=== DATA RECORDS ===
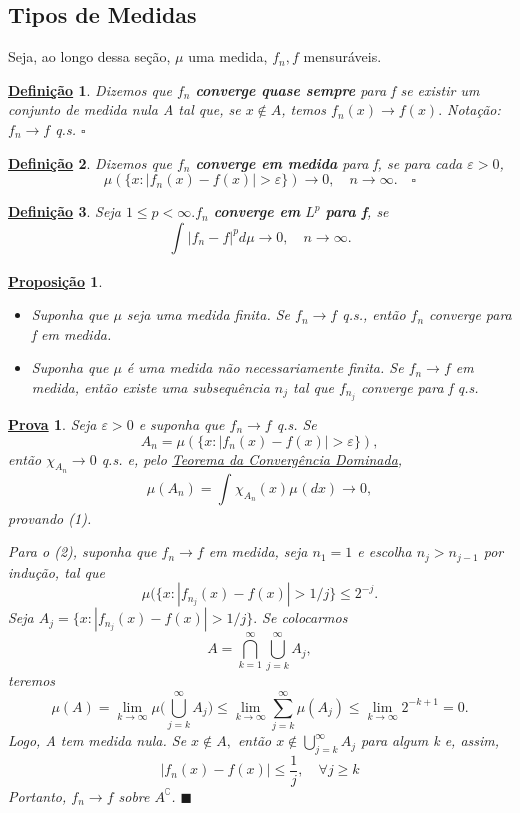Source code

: \documentclass{article}
\newtheorem*{def*}{\underline{Defini\c c\~ao}}
\newtheorem*{prop*}{\underline{Proposi\c c\~ao}}
\newtheorem*{proof*}{\underline{Prova}}
\renewcommand\qedsymbol{$\blacksquare$}
\begin{document}
\subsection{Tipos de Medidas}
  Seja, ao longo dessa seção, \(\mu \) uma medida, \(f_{n}, f\) mensuráveis. 
 \begin{def*}
   Dizemos que \(f_{n}\) \textbf{converge quase sempre} para f se existir um conjunto de medida nula A tal que, se \(x\not\in A\), temos \(f_{n}(x)\to f(x).\) Notação: \(f_{n}\to f\) q.s. \(\square\)
 \end{def*}
 \begin{def*}
   Dizemos que \(f_{n}\) \textbf{converge em medida} para f, se para cada \(\varepsilon  > 0\),
     \[
       \mu (\{x: |f_{n}(x) - f(x)| > \varepsilon \})\to 0,\quad n\to \infty.\quad \square 
     \]
 \end{def*}
 \begin{def*}
   Seja \(1\leq p < \infty. f_{n}\)\textbf{ converge em }\(L^{p}\)\textbf{ para f}, se 
     \[
       \int_{}|f_{n} - f|^{p} d\mu\to 0,\quad n\to \infty.
     \]
 \end{def*}
\begin{prop*}
  \begin{itemize}
    \item[i)]Suponha que \(\mu \) seja uma medida finita. Se \(f_{n}\to f\) q.s., então \(f_{n}\) converge para f em medida.
    \item[ii)] Suponha que \(\mu \) é uma medida não necessariamente finita. Se \(f_{n}\to f\) em medida, então existe uma subsequência \(n_{j}\) tal que \(f_{n_{j}}\) converge para f q.s.
  \end{itemize}
\end{prop*}
\begin{proof*}
  Seja \(\varepsilon > 0\) e suponha que \(f_{n}\to f\) q.s. Se 
    \[
      A_{n} = \mu (\{x: |f_{n}(x) - f(x)| > \varepsilon \}),
    \]
  então \(\chi_{A_{n}}\to 0\) q.s. e, pelo \hyperlink{dominated_convergence}{\textit{Teorema da Convergência Dominada}}, 
    \[
      \mu (A_{n}) = \int_{}\chi_{A_{n}}(x) \mu_{}(dx)\to 0,
    \]
  provando (1).

  Para o (2), suponha que \(f_{n}\to f\) em medida, seja \(n_1 = 1\) e escolha \(n_{j} > n_{j-1}\) por indução, tal que 
    \[
      \mu (\{x: |f_{n_{j}}(x) - f(x)| > 1/j\} \leq 2^{-j}.
    \]
  Seja \(A_{j} = \{x: |f_{n_{j}}(x) - f(x)| > 1/j\}.\) Se colocarmos 
    \[
      A = \bigcap_{k=1}^{\infty}\bigcup_{j=k}^{\infty}A_{j},
    \]
  teremos 
    \[
      \mu (A) = \lim_{k\to \infty}\mu \biggl(\bigcup_{j=k}^{\infty}A_{j}\biggr) \leq \lim_{k\to \infty}\sum\limits_{j=k}^{\infty}\mu (A_{j}) \leq \lim_{k\to \infty}2^{-k+1} = 0.
    \]
  Logo, A tem medida nula. Se \(x\not\in A,\) então \(x\not\in \bigcup_{j=k}^{\infty}A_{j}\) para algum k e, assim, 
    \[
      |f_{n}(x)-f(x)|\leq \frac{1}{j},\quad \forall j\geq k
    \]
  Portanto, \(f_{n}\to f\) sobre \(A ^{\complement}\). \qedsymbol
\end{proof*}
\end{document}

=== EXERCISE OBJECTIVE ===
All lines in the records above that contain "finita" are to be reported.

=== ANSWER TO THIS PROBLEM ===
    \item[i)]Suponha que \(\mu \) seja uma medida finita. Se \(f_{n}\to f\) q.s., então \(f_{n}\) converge para f em medida.
    \item[ii)] Suponha que \(\mu \) é uma medida não necessariamente finita. Se \(f_{n}\to f\) em medida, então existe uma subsequência \(n_{j}\) tal que \(f_{n_{j}}\) converge para f q.s.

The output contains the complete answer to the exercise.